• _ABOUT THIS EXERCISE_:
Should the entries contain pictures, leave them out and return exactly the lines from the first through the line holding "- Also, Implication".

Pictures paired with source code:
# # # # #

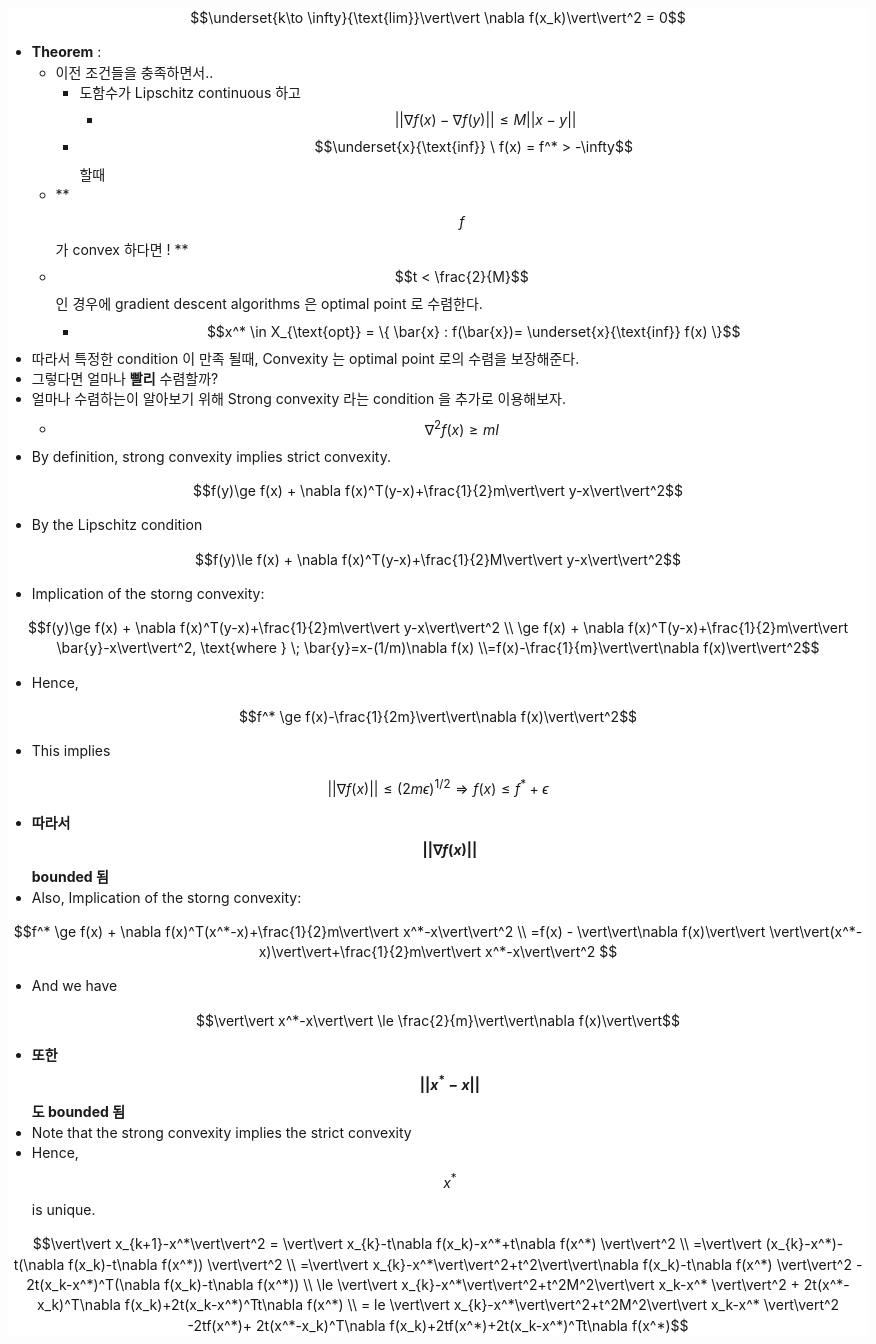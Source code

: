 $$\underset{k\to \infty}{\text{lim}}\vert\vert \nabla f(x_k)\vert\vert^2 = 0$$

- **Theorem** :
	- 이전 조건들을 충족하면서..
        - 도함수가 Lipschitz continuous 하고
            - $$\vert\vert \nabla f(x)- \nabla f(y) \vert\vert \le M\vert\vert x-y\vert\vert$$
        - $$\underset{x}{\text{inf}} \ f(x) = f^* > -\infty$$ 할때
	- **$$f$$ 가 convex 하다면 ! ** 
	- $$t < \frac{2}{M}$$ 인 경우에 gradient descent algorithms 은 optimal point 로 수렴한다.
		- $$x^* \in X_{\text{opt}} = \{ \bar{x} : f(\bar{x})= \underset{x}{\text{inf}} f(x) \}$$
- 따라서 특정한 condition 이 만족 될때, Convexity 는 optimal point 로의 수렴을 보장해준다.
- 그렇다면 얼마나 **빨리** 수렴할까?
- 얼마나 수렴하는이 알아보기 위해 Strong convexity 라는 condition 을 추가로 이용해보자.
	- $$\nabla^2 f(x) \ge mI$$
- By definition, strong convexity implies strict convexity.

$$f(y)\ge f(x) + \nabla f(x)^T(y-x)+\frac{1}{2}m\vert\vert y-x\vert\vert^2$$

- By the Lipschitz condition

$$f(y)\le f(x) + \nabla f(x)^T(y-x)+\frac{1}{2}M\vert\vert y-x\vert\vert^2$$

- Implication of the storng convexity:

$$f(y)\ge f(x) + \nabla f(x)^T(y-x)+\frac{1}{2}m\vert\vert y-x\vert\vert^2 \\
\ge f(x) + \nabla f(x)^T(y-x)+\frac{1}{2}m\vert\vert \bar{y}-x\vert\vert^2, \text{where } \; \bar{y}=x-(1/m)\nabla f(x) \\=f(x)-\frac{1}{m}\vert\vert\nabla f(x)\vert\vert^2$$

- Hence,

$$f^* \ge f(x)-\frac{1}{2m}\vert\vert\nabla f(x)\vert\vert^2$$

- This implies

$$\vert\vert\nabla f(x)\vert\vert \le (2m\epsilon)^{1/2} \Rightarrow f(x) \le f^*+\epsilon$$

- **따라서 $$\vert\vert\nabla f(x)\vert\vert $$ bounded 됨**
- Also, Implication of the storng convexity:

$$f^* \ge f(x) + \nabla f(x)^T(x^*-x)+\frac{1}{2}m\vert\vert x^*-x\vert\vert^2 \\
=f(x) - \vert\vert\nabla f(x)\vert\vert \vert\vert(x^*-x)\vert\vert+\frac{1}{2}m\vert\vert x^*-x\vert\vert^2 $$

- And we have

$$\vert\vert x^*-x\vert\vert \le \frac{2}{m}\vert\vert\nabla f(x)\vert\vert$$

- **또한 $$\vert\vert x^*-x\vert\vert$$ 도 bounded 됨**
- Note that the strong convexity implies the strict convexity
- Hence, $$x^*$$ is unique.

$$\vert\vert x_{k+1}-x^*\vert\vert^2 = \vert\vert x_{k}-t\nabla f(x_k)-x^*+t\nabla f(x^*) \vert\vert^2 \\
=\vert\vert (x_{k}-x^*)-t(\nabla f(x_k)-t\nabla f(x^*)) \vert\vert^2 \\
=\vert\vert x_{k}-x^*\vert\vert^2+t^2\vert\vert\nabla f(x_k)-t\nabla f(x^*) \vert\vert^2 - 2t(x_k-x^*)^T(\nabla f(x_k)-t\nabla f(x^*)) \\
\le \vert\vert x_{k}-x^*\vert\vert^2+t^2M^2\vert\vert x_k-x^* \vert\vert^2 + 2t(x^*-x_k)^T\nabla f(x_k)+2t(x_k-x^*)^Tt\nabla f(x^*) \\
= le \vert\vert x_{k}-x^*\vert\vert^2+t^2M^2\vert\vert x_k-x^* \vert\vert^2 -2tf(x^*)+ 2t(x^*-x_k)^T\nabla f(x_k)+2tf(x^*)+2t(x_k-x^*)^Tt\nabla f(x^*)$$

# # # # #

• _EXERCISE OUTPUT_:
Source code

: $$\underset{k\to \infty}{\text{lim}}\vert\vert \nabla f(x_k)\vert\vert^2 = 0$$

- **Theorem** :
	- 이전 조건들을 충족하면서..
        - 도함수가 Lipschitz continuous 하고
            - $$\vert\vert \nabla f(x)- \nabla f(y) \vert\vert \le M\vert\vert x-y\vert\vert$$
        - $$\underset{x}{\text{inf}} \ f(x) = f^* > -\infty$$ 할때
	- **$$f$$ 가 convex 하다면 ! ** 
	- $$t < \frac{2}{M}$$ 인 경우에 gradient descent algorithms 은 optimal point 로 수렴한다.
		- $$x^* \in X_{\text{opt}} = \{ \bar{x} : f(\bar{x})= \underset{x}{\text{inf}} f(x) \}$$
- 따라서 특정한 condition 이 만족 될때, Convexity 는 optimal point 로의 수렴을 보장해준다.
- 그렇다면 얼마나 **빨리** 수렴할까?
- 얼마나 수렴하는이 알아보기 위해 Strong convexity 라는 condition 을 추가로 이용해보자.
	- $$\nabla^2 f(x) \ge mI$$
- By definition, strong convexity implies strict convexity.

$$f(y)\ge f(x) + \nabla f(x)^T(y-x)+\frac{1}{2}m\vert\vert y-x\vert\vert^2$$

- By the Lipschitz condition

$$f(y)\le f(x) + \nabla f(x)^T(y-x)+\frac{1}{2}M\vert\vert y-x\vert\vert^2$$

- Implication of the storng convexity:

$$f(y)\ge f(x) + \nabla f(x)^T(y-x)+\frac{1}{2}m\vert\vert y-x\vert\vert^2 \\
\ge f(x) + \nabla f(x)^T(y-x)+\frac{1}{2}m\vert\vert \bar{y}-x\vert\vert^2, \text{where } \; \bar{y}=x-(1/m)\nabla f(x) \\=f(x)-\frac{1}{m}\vert\vert\nabla f(x)\vert\vert^2$$

- Hence,

$$f^* \ge f(x)-\frac{1}{2m}\vert\vert\nabla f(x)\vert\vert^2$$

- This implies

$$\vert\vert\nabla f(x)\vert\vert \le (2m\epsilon)^{1/2} \Rightarrow f(x) \le f^*+\epsilon$$

- **따라서 $$\vert\vert\nabla f(x)\vert\vert $$ bounded 됨**
- Also, Implication of the storng convexity:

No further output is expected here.